• Work request: Pick each line containing the word "latest" out of the data below.

[Provided records Boundary: Start]

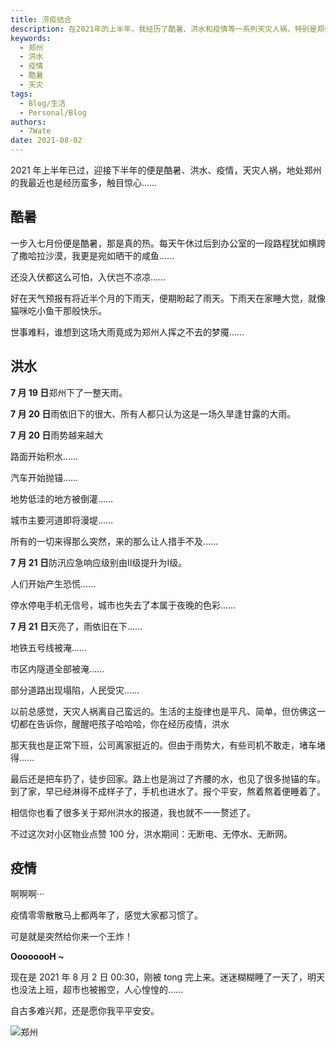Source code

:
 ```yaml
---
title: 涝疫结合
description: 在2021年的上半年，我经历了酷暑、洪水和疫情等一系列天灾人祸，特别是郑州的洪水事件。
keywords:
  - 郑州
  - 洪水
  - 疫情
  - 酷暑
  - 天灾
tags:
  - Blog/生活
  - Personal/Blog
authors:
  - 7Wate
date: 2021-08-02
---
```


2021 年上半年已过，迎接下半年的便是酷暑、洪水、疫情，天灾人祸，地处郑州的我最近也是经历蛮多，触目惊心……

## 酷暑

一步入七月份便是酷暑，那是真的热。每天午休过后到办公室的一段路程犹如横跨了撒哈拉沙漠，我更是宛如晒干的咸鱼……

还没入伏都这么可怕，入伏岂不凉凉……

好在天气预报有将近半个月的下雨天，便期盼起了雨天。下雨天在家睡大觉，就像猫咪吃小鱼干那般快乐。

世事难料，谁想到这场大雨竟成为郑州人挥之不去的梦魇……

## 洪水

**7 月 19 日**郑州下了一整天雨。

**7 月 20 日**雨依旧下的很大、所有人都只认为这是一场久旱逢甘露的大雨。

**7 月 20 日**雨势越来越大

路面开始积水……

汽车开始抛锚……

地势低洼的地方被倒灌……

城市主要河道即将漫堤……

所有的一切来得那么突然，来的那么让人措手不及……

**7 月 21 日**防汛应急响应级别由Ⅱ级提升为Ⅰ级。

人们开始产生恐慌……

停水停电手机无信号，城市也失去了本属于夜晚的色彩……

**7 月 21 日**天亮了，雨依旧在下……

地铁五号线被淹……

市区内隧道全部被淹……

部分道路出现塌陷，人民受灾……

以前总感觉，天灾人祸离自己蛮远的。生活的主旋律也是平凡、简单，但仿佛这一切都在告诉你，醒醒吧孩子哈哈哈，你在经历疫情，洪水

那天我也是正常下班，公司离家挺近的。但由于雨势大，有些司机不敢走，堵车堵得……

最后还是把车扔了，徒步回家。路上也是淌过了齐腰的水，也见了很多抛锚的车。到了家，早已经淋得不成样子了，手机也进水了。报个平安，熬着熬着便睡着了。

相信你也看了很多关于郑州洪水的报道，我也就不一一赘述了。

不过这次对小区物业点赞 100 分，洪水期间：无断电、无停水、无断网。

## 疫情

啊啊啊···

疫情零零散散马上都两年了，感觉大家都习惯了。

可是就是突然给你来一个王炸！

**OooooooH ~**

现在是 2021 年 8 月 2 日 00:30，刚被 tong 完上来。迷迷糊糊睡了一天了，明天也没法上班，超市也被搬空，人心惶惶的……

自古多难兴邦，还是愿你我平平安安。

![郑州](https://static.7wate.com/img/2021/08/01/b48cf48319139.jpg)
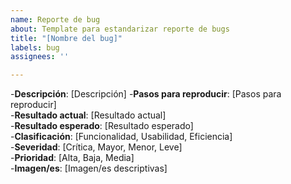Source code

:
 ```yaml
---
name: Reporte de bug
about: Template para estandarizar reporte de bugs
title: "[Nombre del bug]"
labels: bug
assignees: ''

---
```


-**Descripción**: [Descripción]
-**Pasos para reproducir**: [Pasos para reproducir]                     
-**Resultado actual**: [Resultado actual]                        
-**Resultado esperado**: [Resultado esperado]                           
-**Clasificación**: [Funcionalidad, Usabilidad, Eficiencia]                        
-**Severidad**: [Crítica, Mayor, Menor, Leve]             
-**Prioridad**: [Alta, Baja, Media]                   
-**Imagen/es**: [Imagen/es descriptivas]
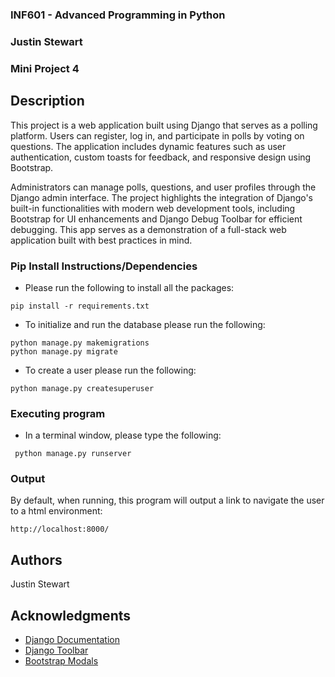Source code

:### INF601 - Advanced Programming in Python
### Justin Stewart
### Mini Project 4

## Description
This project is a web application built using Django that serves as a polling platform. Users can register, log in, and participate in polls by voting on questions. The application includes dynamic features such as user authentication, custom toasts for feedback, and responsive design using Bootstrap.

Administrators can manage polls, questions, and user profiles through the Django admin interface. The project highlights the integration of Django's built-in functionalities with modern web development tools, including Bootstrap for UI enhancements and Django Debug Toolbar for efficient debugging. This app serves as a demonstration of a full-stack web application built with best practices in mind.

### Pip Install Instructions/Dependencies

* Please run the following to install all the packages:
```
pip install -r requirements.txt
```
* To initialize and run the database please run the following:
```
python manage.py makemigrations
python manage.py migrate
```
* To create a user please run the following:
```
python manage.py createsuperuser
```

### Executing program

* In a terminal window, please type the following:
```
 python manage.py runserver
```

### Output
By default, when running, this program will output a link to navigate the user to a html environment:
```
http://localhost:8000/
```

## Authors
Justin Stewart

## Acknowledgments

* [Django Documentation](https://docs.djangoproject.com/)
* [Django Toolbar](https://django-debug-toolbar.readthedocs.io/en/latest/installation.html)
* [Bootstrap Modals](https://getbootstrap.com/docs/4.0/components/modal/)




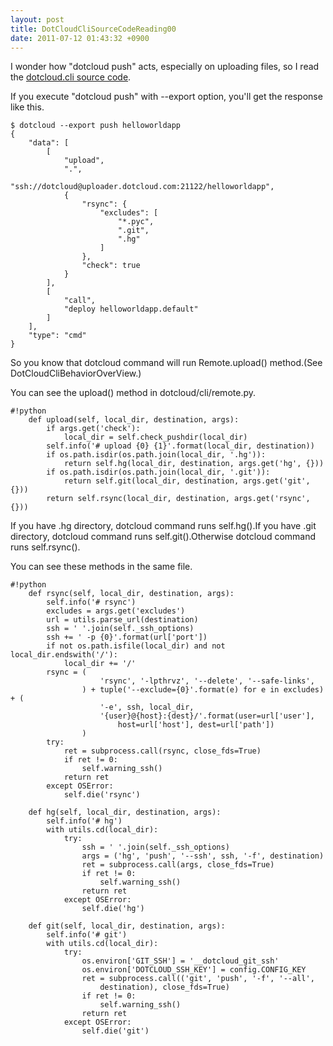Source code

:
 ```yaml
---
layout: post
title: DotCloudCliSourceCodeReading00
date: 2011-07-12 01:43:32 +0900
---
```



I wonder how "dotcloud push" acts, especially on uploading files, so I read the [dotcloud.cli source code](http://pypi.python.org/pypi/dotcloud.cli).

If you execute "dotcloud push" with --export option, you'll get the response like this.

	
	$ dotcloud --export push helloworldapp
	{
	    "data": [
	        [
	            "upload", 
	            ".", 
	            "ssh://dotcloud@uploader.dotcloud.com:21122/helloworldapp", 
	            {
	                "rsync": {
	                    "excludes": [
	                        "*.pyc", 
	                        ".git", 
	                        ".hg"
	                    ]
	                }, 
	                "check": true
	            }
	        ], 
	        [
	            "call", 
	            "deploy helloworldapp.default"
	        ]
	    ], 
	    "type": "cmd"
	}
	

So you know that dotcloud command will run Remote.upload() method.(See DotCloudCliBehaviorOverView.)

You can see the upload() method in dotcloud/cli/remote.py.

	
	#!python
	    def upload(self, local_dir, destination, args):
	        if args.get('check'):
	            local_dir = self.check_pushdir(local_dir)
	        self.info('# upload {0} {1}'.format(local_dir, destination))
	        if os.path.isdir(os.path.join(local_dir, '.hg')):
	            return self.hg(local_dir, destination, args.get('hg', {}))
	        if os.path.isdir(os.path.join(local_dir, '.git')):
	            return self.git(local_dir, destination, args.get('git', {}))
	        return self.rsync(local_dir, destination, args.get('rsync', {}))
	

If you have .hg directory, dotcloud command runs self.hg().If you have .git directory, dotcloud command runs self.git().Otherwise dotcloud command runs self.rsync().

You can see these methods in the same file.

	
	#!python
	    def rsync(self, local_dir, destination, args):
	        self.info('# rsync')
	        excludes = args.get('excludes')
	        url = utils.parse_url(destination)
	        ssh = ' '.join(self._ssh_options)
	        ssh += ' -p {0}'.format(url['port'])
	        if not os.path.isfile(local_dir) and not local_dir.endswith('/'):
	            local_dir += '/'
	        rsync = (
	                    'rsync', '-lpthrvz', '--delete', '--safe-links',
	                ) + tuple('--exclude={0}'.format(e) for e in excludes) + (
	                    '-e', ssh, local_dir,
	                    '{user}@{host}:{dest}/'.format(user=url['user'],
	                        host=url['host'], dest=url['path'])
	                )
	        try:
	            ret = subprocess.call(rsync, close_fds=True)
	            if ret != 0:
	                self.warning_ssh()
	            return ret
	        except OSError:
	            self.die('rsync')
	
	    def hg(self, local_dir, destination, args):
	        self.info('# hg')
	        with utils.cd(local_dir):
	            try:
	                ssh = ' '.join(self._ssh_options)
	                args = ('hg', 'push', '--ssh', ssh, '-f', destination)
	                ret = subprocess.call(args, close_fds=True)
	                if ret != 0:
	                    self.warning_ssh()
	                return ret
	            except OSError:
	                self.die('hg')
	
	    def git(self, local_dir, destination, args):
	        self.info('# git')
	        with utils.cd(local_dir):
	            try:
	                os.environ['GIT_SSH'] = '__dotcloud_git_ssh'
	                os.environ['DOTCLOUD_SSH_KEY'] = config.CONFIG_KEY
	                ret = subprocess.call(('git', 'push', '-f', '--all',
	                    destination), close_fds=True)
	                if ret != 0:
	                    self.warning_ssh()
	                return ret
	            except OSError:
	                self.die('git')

[Provided records Boundary: End]
[Provided records Boundary: Start]

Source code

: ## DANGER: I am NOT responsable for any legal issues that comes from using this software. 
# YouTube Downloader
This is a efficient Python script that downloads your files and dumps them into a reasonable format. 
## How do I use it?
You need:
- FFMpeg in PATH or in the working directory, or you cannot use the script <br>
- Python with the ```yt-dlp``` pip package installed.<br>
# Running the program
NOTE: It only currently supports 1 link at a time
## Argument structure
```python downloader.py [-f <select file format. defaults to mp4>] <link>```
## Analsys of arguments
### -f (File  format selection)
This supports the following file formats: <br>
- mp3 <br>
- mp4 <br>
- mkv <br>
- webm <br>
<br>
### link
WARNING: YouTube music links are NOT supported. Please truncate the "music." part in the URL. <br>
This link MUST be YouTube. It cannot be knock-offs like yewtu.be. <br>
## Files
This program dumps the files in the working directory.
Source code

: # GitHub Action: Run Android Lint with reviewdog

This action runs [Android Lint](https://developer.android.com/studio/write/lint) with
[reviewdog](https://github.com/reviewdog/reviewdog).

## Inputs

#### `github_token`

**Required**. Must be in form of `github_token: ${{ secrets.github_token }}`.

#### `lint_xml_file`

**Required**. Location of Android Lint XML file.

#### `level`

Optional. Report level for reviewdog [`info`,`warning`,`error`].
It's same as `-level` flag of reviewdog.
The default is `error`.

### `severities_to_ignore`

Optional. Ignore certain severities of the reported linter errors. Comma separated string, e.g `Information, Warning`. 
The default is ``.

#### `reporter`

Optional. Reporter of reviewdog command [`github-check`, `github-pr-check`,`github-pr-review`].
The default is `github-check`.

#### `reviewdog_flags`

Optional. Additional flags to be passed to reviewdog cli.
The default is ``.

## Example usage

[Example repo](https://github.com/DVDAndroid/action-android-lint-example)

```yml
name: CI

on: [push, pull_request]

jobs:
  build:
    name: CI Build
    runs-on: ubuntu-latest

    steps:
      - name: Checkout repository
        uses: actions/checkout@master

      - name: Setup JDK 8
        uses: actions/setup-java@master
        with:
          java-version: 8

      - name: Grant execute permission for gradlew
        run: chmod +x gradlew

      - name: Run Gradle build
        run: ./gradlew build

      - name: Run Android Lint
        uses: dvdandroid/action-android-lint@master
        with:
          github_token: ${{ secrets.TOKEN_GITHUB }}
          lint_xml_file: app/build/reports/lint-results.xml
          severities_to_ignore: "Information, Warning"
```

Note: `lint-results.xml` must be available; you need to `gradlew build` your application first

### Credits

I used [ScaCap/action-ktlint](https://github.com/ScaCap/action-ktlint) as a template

[Provided records Boundary: End]
[Provided records Boundary: Start]

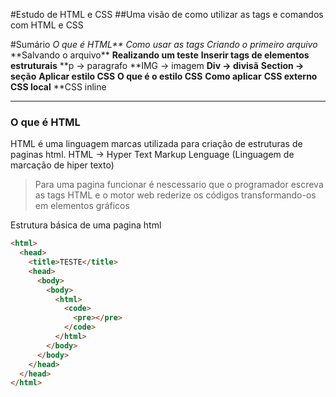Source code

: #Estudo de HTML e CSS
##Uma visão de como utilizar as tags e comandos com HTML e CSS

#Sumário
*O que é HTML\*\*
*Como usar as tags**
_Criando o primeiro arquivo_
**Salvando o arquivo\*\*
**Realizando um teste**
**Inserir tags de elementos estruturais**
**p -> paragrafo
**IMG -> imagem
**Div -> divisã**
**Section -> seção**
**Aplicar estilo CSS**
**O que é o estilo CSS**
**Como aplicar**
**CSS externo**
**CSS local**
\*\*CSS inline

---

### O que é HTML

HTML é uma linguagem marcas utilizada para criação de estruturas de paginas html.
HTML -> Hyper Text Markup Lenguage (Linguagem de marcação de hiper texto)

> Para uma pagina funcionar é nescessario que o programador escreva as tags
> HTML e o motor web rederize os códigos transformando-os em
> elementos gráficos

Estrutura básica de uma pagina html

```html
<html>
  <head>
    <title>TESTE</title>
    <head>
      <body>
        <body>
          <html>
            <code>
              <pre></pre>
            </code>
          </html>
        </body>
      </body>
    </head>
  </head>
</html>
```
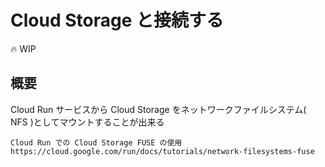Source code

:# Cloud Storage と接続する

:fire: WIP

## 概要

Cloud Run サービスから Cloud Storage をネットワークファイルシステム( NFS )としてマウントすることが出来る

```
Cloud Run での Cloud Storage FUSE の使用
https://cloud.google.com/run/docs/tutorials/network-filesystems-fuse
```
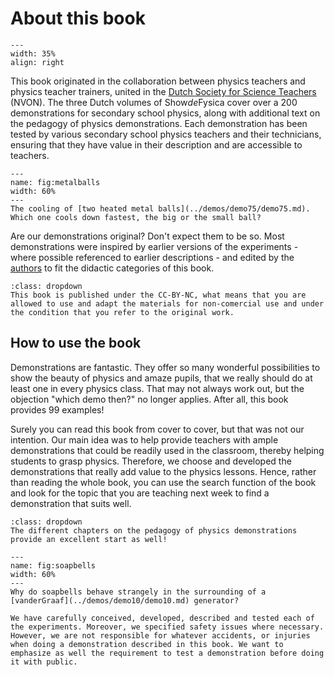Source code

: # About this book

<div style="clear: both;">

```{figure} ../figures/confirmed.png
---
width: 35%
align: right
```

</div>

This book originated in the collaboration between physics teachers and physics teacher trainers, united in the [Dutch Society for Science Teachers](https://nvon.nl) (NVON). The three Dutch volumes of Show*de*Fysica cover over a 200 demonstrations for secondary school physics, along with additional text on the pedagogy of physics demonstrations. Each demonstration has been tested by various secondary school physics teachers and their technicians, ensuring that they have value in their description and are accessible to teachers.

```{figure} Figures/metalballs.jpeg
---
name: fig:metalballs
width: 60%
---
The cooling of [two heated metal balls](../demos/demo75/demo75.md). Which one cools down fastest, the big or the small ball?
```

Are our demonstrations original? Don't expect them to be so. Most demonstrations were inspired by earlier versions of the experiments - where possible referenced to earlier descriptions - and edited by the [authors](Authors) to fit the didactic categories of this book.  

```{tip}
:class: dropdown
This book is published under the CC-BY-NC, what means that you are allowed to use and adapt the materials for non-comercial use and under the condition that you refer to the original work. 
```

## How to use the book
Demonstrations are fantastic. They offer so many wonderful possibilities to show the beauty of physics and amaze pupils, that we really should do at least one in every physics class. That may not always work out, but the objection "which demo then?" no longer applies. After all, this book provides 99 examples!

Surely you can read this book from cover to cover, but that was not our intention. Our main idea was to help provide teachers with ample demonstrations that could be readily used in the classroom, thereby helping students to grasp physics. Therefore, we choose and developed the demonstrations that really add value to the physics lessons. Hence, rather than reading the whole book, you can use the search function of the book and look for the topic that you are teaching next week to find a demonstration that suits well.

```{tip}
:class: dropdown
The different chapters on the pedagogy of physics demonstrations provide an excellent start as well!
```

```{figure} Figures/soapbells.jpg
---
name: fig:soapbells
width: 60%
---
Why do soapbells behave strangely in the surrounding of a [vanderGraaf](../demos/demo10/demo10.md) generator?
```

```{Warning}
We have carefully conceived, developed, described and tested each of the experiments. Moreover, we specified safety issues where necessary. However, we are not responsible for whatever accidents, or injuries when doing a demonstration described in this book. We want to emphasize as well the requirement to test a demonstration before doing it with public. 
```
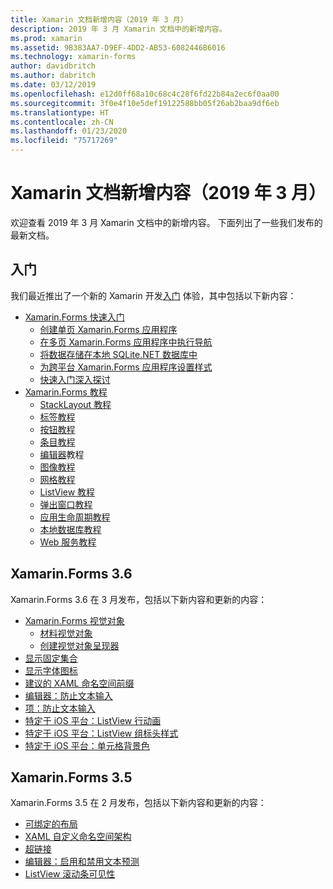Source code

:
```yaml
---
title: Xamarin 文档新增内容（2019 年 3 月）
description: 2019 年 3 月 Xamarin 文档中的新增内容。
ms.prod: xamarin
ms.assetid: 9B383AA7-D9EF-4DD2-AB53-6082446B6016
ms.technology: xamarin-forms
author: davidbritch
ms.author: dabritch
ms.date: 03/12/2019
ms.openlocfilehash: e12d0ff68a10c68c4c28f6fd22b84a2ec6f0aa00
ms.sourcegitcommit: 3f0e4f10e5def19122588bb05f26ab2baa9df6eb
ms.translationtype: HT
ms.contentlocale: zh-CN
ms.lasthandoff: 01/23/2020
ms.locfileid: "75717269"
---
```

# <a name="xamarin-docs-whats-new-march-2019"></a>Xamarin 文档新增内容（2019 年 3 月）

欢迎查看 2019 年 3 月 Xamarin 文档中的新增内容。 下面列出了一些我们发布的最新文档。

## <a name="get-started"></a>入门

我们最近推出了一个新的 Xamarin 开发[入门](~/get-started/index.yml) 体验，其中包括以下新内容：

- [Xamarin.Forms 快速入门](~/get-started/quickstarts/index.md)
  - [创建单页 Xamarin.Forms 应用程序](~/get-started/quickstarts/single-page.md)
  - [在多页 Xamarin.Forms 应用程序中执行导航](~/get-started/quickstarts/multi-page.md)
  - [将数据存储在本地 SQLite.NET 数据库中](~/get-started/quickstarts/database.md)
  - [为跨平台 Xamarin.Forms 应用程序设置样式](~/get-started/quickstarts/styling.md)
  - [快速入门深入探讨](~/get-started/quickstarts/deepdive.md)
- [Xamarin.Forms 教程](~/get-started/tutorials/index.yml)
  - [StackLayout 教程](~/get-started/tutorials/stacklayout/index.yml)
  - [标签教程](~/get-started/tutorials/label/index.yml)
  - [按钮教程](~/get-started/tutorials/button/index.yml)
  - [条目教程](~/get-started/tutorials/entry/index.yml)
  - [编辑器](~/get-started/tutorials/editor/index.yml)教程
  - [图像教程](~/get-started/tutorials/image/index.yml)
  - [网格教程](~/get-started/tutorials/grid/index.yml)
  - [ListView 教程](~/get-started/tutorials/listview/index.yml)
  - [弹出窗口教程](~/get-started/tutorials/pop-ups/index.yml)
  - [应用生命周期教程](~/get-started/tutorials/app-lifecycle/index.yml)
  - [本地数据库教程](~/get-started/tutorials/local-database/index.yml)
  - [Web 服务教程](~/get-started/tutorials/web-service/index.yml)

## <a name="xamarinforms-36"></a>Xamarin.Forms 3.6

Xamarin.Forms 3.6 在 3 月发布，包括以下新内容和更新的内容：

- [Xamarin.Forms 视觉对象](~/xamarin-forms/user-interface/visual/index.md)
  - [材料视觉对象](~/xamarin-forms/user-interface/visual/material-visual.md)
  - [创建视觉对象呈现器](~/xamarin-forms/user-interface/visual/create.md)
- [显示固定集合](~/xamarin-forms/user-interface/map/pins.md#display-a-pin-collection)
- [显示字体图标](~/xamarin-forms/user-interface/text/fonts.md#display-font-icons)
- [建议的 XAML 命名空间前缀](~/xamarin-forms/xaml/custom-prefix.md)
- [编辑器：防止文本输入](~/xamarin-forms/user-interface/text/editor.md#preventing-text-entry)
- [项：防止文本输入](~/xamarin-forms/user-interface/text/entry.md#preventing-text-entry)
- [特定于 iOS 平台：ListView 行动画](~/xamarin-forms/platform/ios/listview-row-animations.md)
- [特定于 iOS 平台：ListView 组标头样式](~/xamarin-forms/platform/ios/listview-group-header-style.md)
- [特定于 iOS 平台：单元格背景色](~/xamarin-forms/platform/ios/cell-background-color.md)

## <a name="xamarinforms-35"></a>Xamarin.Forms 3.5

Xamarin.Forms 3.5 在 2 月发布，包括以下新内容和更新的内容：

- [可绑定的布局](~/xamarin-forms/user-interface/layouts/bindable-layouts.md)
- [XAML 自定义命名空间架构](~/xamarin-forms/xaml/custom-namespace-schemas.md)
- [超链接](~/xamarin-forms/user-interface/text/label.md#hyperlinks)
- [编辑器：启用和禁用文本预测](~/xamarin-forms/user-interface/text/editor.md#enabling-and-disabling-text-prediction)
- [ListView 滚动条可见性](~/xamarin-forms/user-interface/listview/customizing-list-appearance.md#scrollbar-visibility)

[Provided records Boundary: End]

• Finished exercise:
* [Django Toolbar](https://django-debug-toolbar.readthedocs.io/en/latest/installation.html)
    runs-on: ubuntu-latest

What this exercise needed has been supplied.